The potential for transmissible infection in vaccinated hosts is strongly suggested by a series of experiments in baboons: hosts inoculated with a common pertussis vaccine were susceptible to infection when exposed to infectious baboons, and vaccinated and subsequently infected baboons were capable of transmission of bacteria [2]. Critically, in marked contrast to naive animals, vaccinated animals developed no detectable disease upon infection. These data lend credence to the hypotheses described above.

However, in apparent contradiction to those findings, a growing number of studies demonstrate that the population dynamics of pertussis are inconsistent with appreciable amounts of transmissible infection in the older age classes (e.g., [3, 4]). Wherever data have been examined, mass vaccination campaigns are associated with initial, rapid collapses in the incidence of infection, a telltale signature of population-wide ‘herd’ immunity incompatible with rapidly waning immunity or vaccines largely ineffective against transmission [3-6]. In effect, then, data gathered at different scales – at the level of individual hosts and at the host population level – present a paradoxical picture of pertussis epidemiology in vaccinated populations.

Data gathered at different scales – at the level of individual hosts and at the host population level – present a paradoxical picture of pertussis epidemiology in vaccinated populations.

Resolution of this paradox will require bridging the gap between the determinants of an individual host’s course of infection and the dynamics of transmission at the population level.
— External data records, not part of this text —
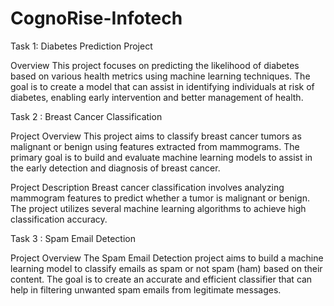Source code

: # CognoRise-Infotech
Task 1:
Diabetes Prediction Project

Overview
This project focuses on predicting the likelihood of diabetes based on various health metrics using machine learning techniques. The goal is to create a model that can assist in identifying individuals at risk of diabetes, enabling early intervention and better management of health.

Task 2 :
Breast Cancer Classification

Project Overview
This project aims to classify breast cancer tumors as malignant or benign using features extracted from mammograms. The primary goal is to build and evaluate machine learning models to assist in the early detection and diagnosis of breast cancer.

Project Description
Breast cancer classification involves analyzing mammogram features to predict whether a tumor is malignant or benign. The project utilizes several machine learning algorithms to achieve high classification accuracy.

Task 3 :
Spam Email Detection

Project Overview
The Spam Email Detection project aims to build a machine learning model to classify emails as spam or not spam (ham) based on their content. The goal is to create an accurate and efficient classifier that can help in filtering unwanted spam emails from legitimate messages.
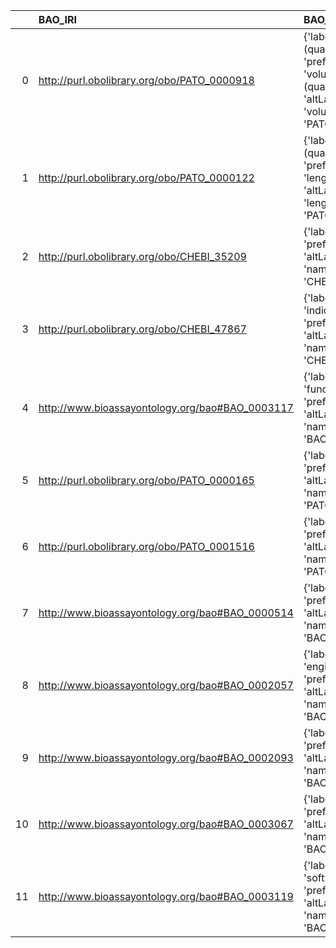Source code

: |    | BAO_IRI                                         | BAO_DESC                                                                                                     | VIMMP_IRI                                                       | VIMMP_DESC                                    |
|---:|:------------------------------------------------|:-------------------------------------------------------------------------------------------------------------|:----------------------------------------------------------------|:----------------------------------------------|
|  0 | http://purl.obolibrary.org/obo/PATO_0000918     | {'label': 'volume (quality)', 'prefLabel': 'volume (quality)', 'altLabel': 'volume', 'name': 'PATO_0000918'} | https://purl.vimmp.eu/semantics/vov/vov.ttl#volume              | {'name': 'volume'}                            |
|  1 | http://purl.obolibrary.org/obo/PATO_0000122     | {'label': 'length (quality)', 'prefLabel': 'length (quality)', 'altLabel': 'length', 'name': 'PATO_0000122'} | https://purl.vimmp.eu/semantics/vov/vov.ttl#length              | {'name': 'length'}                            |
|  2 | http://purl.obolibrary.org/obo/CHEBI_35209      | {'label': 'label', 'prefLabel': None, 'altLabel': None, 'name': 'CHEBI_35209'}                               | https://purl.vimmp.eu/semantics/vico/vico.ttl#label             | {'name': 'label'}                             |
|  3 | http://purl.obolibrary.org/obo/CHEBI_47867      | {'label': 'indicator', 'prefLabel': None, 'altLabel': None, 'name': 'CHEBI_47867'}                           | https://purl.vimmp.eu/semantics/mmto/mmto.ttl#indicator         | {'name': 'indicator'}                         |
|  4 | http://www.bioassayontology.org/bao#BAO_0003117 | {'label': 'function', 'prefLabel': None, 'altLabel': None, 'name': 'BAO_0003117'}                            | https://purl.vimmp.eu/semantics/vov/vov.ttl#function            | {'name': 'function'}                          |
|  5 | http://purl.obolibrary.org/obo/PATO_0000165     | {'label': 'time', 'prefLabel': None, 'altLabel': None, 'name': 'PATO_0000165'}                               | https://purl.vimmp.eu/semantics/vov/vov.ttl#time                | {'name': 'time'}                              |
|  6 | http://purl.obolibrary.org/obo/PATO_0001516     | {'label': 'focus', 'prefLabel': None, 'altLabel': None, 'name': 'PATO_0001516'}                              | https://purl.vimmp.eu/semantics/otras/otras.ttl#focus           | {'name': 'focus'}                             |
|  7 | http://www.bioassayontology.org/bao#BAO_0000514 | {'label': 'array', 'prefLabel': None, 'altLabel': None, 'name': 'BAO_0000514'}                               | https://purl.vimmp.eu/semantics/alignment/emmo1s.ttl#Array      | {'label': 'array', 'name': 'array'}           |
|  8 | http://www.bioassayontology.org/bao#BAO_0002057 | {'label': 'engineered', 'prefLabel': None, 'altLabel': None, 'name': 'BAO_0002057'}                          | https://purl.vimmp.eu/semantics/alignment/emmo1s.ttl#Engineered | {'label': 'engineered', 'name': 'engineered'} |
|  9 | http://www.bioassayontology.org/bao#BAO_0002093 | {'label': 'carrier', 'prefLabel': None, 'altLabel': None, 'name': 'BAO_0002093'}                             | https://purl.vimmp.eu/semantics/otras/otras.ttl#carrier         | {'name': 'carrier'}                           |
| 10 | http://www.bioassayontology.org/bao#BAO_0003067 | {'label': 'product', 'prefLabel': None, 'altLabel': None, 'name': 'BAO_0003067'}                             | https://emmc.eu/semantics/evmpo/evmpo.ttl#product               | {'name': 'product'}                           |
| 11 | http://www.bioassayontology.org/bao#BAO_0003119 | {'label': 'software', 'prefLabel': None, 'altLabel': None, 'name': 'BAO_0003119'}                            | https://purl.vimmp.eu/semantics/osmo/osmo.ttl#software          | {'name': 'software'}                          |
At the individual-level, we need to understand the roles of age, vaccine composition, and host vaccination and infection history on severity of disease, intensity of transmission, and duration and degree of immunity induced by vaccination or infection. Once new models that accurately represent these individual-scale infection dynamics have been developed, the bridge to population level dynamics can be made mathematically explicit using well-established techniques (e.g., [7, 8]). However, the knowledge to do so does not lie within the capacity of any one research group, but will instead require new collaborations that include microbiologists, immunologists, pathologists, epidemiological ecologists and mathematicians fostered by our IDEAS RCN.

References:

  1. Jackson, D.W. and P. Rohani, Perplexities of pertussis: recent global epidemiological trends and their potential causes. Epidemiol Infect, 2013: p. 1-13.
  2. Warfel, J.M. and T.J. Merkel, Bordetella pertussis infection induces a mucosal IL-17 response and long-lived Th17 and Th1 immune memory cells in nonhuman primates. Mucosal Immunol, 2013. 6(4): p. 787-96.
  3. Rohani, P., X. Zhong, and A.A. King, Contact network structure explains the changing epidemiology of pertussis. Science, 2010. 330(6006): p. 982-5.
  4. Lavine, J.S. and P. Rohani, Resolving pertussis immunity and vaccine effectiveness using incidence time series. Expert Rev Vaccines, 2012. 11(11): p. 1319-29.
  5. Wearing, H.J. and P. Rohani, Estimating the duration of pertussis immunity using epidemiological signatures. PLoS Pathog, 2009. 5(10): p. e1000647.
  6. Blackwood, J.C., et al., Deciphering the impacts of vaccination and immunity on pertussis epidemiology in Thailand. PNAS US, 2013. 110(23): p. 9595-600.
  7. Gilchrist, M.A. and D. Coombs, Evolution of virulence: interdependence, constraints, and selection using nested models. Theor Popul Biol, 2006. 69(2): p. 145-53.
  8. King, A.A., et al., Evolution of acute infections and the invasion-persistence trade-off. Am Nat, 2009. 173(4): p. 446-55.